UNITED STATES
SECURITIES AND EXCHANGE COMMISSION
WASHINGTON, D.C. 20549
FORM 8-K
CURRENT REPORT
Pursuant to Section 13 or 15(d) of
The Securities Exchange Act of 1934
Date of Report (Date of Earliest Event Reported):
November 14, 2019
LIPOCINE INC.
(Exact name of registrant as specified in its charter)
Commission File No. 001-36357
Delaware | 99-0370688 |
(State or other jurisdiction of incorporation) | (IRS Employer Identification Number) |
675 Arapeen Drive, Suite 202
Salt Lake City, Utah 84108
(Address of principal executive offices)(Zip Code)
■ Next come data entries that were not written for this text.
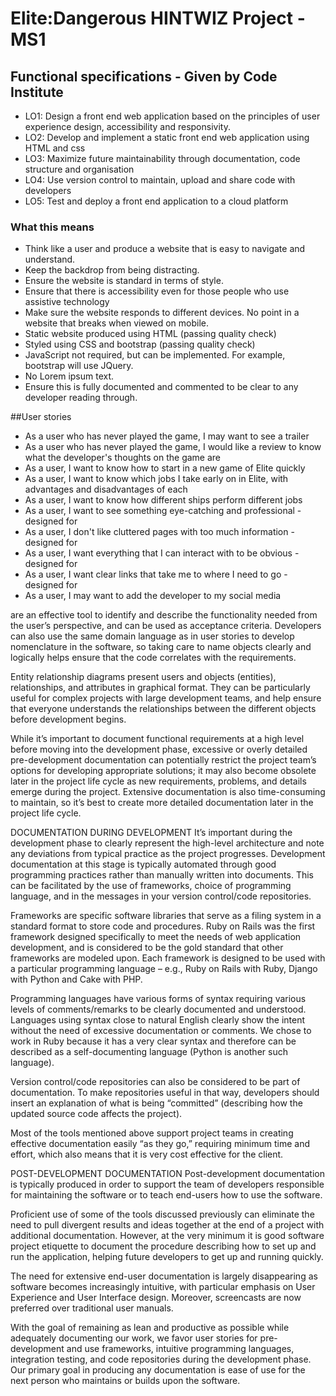 # Elite:Dangerous HINTWIZ Project - MS1
## Functional specifications - Given by Code Institute
- LO1: Design a front end web application based on the principles of user experience design, accessibility and responsivity.
- LO2: Develop and implement a static front end web application using HTML and css
- LO3: Maximize future maintainability through documentation, code structure and organisation
- LO4: Use version control to maintain, upload and share code with developers
- LO5: Test and deploy a front end application to a cloud platform

### What this means
- Think like a user and produce a website that is easy to navigate and understand.
- Keep the backdrop from being distracting.
- Ensure the website is standard in terms of style.
- Ensure that there is accessibility even for those people who use assistive technology
- Make sure the website responds to different devices.  No point in a website that breaks when viewed on mobile.
- Static website produced using HTML (passing quality check)
- Styled using CSS and bootstrap (passing quality check)
- JavaScript not required, but can be implemented. For example, bootstrap will use JQuery.
- No Lorem ipsum text.
- Ensure this is fully documented and commented to be clear to any developer reading through.

##User stories
- As a user who has never played the game, I may want to see a trailer
- As a user who has never played the game, I would like a review to know what the developer's thoughts on the game are
- As a user, I want to know how to start in a new game of Elite quickly
- As a user, I want to know which jobs I take early on in Elite, with advantages and disadvantages of each
- As a user, I want to know how different ships perform different jobs
- As a user, I want to see something eye-catching and professional - designed for
- As a user, I don't like cluttered pages with too much information - designed for
- As a user, I want everything that I can interact with to be obvious - designed for
- As a user, I want clear links that take me to where I need to go - designed for
- As a user, I may want to add the developer to my social media

 are an effective tool to identify and describe the functionality needed from the user’s perspective, and can be used as acceptance criteria. Developers can also use the same domain language as in user stories to develop nomenclature in the software, so taking care to name objects clearly and logically helps ensure that the code correlates with the requirements.

Entity relationship diagrams present users and objects (entities), relationships, and attributes in graphical format. They can be particularly useful for complex projects with large development teams, and help ensure that everyone understands the relationships between the different objects before development begins.

While it’s important to document functional requirements at a high level before moving into the development phase, excessive or overly detailed pre-development documentation can potentially restrict the project team’s options for developing appropriate solutions; it may also become obsolete later in the project life cycle as new requirements, problems, and details emerge during the project. Extensive documentation is also time-consuming to maintain, so it’s best to create more detailed documentation later in the project life cycle.

DOCUMENTATION DURING DEVELOPMENT
It’s important during the development phase to clearly represent the high-level architecture and note any deviations from typical practice as the project progresses. Development documentation at this stage is typically automated through good programming practices rather than manually written into documents. This can be facilitated by the use of frameworks, choice of programming language, and in the messages in your version control/code repositories.

Frameworks are specific software libraries that serve as a filing system in a standard format to store code and procedures. Ruby on Rails was the first framework designed specifically to meet the needs of web application development, and is considered to be the gold standard that other frameworks are modeled upon. Each framework is designed to be used with a particular programming language – e.g., Ruby on Rails with Ruby, Django with Python and Cake with PHP.

Programming languages have various forms of syntax requiring various levels of comments/remarks to be clearly documented and understood. Languages using syntax close to natural English clearly show the intent without the need of excessive documentation or comments. We chose to work in Ruby because it has a very clear syntax and therefore can be described as a self-documenting language (Python is another such language).

Version control/code repositories can also be considered to be part of documentation. To make repositories useful in that way, developers should insert an explanation of what is being “committed” (describing how the updated source code affects the project).

Most of the tools mentioned above support project teams in creating effective documentation easily “as they go,” requiring minimum time and effort, which also means that it is very cost effective for the client.

POST-DEVELOPMENT DOCUMENTATION
Post-development documentation is typically produced in order to support the team of developers responsible for maintaining the software or to teach end-users how to use the software.

Proficient use of some of the tools discussed previously can eliminate the need to pull divergent results and ideas together at the end of a project with additional documentation. However, at the very minimum it is good software project etiquette to document the procedure describing how to set up and run the application, helping future developers to get up and running quickly.

The need for extensive end-user documentation is largely disappearing as software becomes increasingly intuitive, with particular emphasis on User Experience and User Interface design. Moreover, screencasts are now preferred over traditional user manuals.

With the goal of remaining as lean and productive as possible while adequately documenting our work, we favor user stories for pre-development and use frameworks, intuitive programming languages, integration testing, and code repositories during the development phase. Our primary goal in producing any documentation is ease of use for the next person who maintains or builds upon the software.

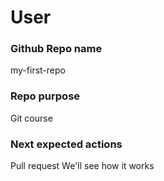 # User

### Github Repo name

my-first-repo

### Repo purpose

Git course

### Next expected actions 

Pull request
We'll see how it works


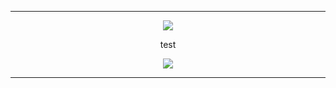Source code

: ***



<p align="center"> <img src="https://i.postimg.cc/cLCX2Fqt/aaaaa.png"/> </p>

<p align="center">
test
</p>

<div align="center">

<p align="center"> <img src="https://i.postimg.cc/P5S1dp12/CECq4F7.png"/> </p>

***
Registrant’s telephone number, including area code:(801) 994-7383
Former name or former address, if changed since last report:Not Applicable
______________________
Check the appropriate box below if the Form 8-K filing is intended to simultaneously satisfy the filing obligation of the registrant under any of the following provisions (see General Instruction A.2. below):
¨ | Written communication pursuant to Rule 425 under the Securities Act (17 CFR 230.425) |
¨ | Soliciting material pursuant to Rule 14a-12 under the Exchange Act (17 CFR 240.14a-12) |
¨ | Pre-commencement communication pursuant to Rule 14d-2(b) under the Exchange Act (17 CFR 240.14d-2(b)) |
¨ | Pre-commencement communication pursuant to Rule 13e-4(c) under the Exchange Act (17 CFR 240.13e-4(c)) |
______________________
Securities registered pursuant to Section 12(b) of the Act:
Title of each class | Trading Symbol(s) | Name of each exchange on which registered |
Common Stock, par value $0.0001 per share | LPCN | The NASDAQ Stock Market LLC |
Indicate by check mark whether the registrant is an emerging growth company as defined in Rule 405 of the Securities Act of 1933 (17 CFR § 230.405) or Rule 12b-2 of the Securities Exchange Act of 1934 (17 CFR § 240.12b-2).
Emerging growth company¨
If an emerging growth company, indicate by check mark if the registrant has elected not to use the extended transition period for complying with any new or revised financial accounting standards provided pursuant to Section 13(a) of the Exchange Act.¨
Item 8.01 | Other Events. |
As previously disclosed, on November 14, 2019, Lipocine Inc. (the “Company” or “Lipocine”) announced the pricing of a public offering of (i) 10,450,000 Class A Units, each consisting of one share of common stock, $0.0001 par value per share (the “Shares”) and one warrant (the “Common Warrants”) to purchase one share of the Company’s common stock, and (ii) 1,550,000 Class B Units (together with the Class A Units the “Units”), each consisting of one pre-funded warrant (the “Pre-Funded Warrants”) to purchase one share of the Company’s common stock and one Common Warrant, with Roth Capital Partners, LLC serving as placement agent.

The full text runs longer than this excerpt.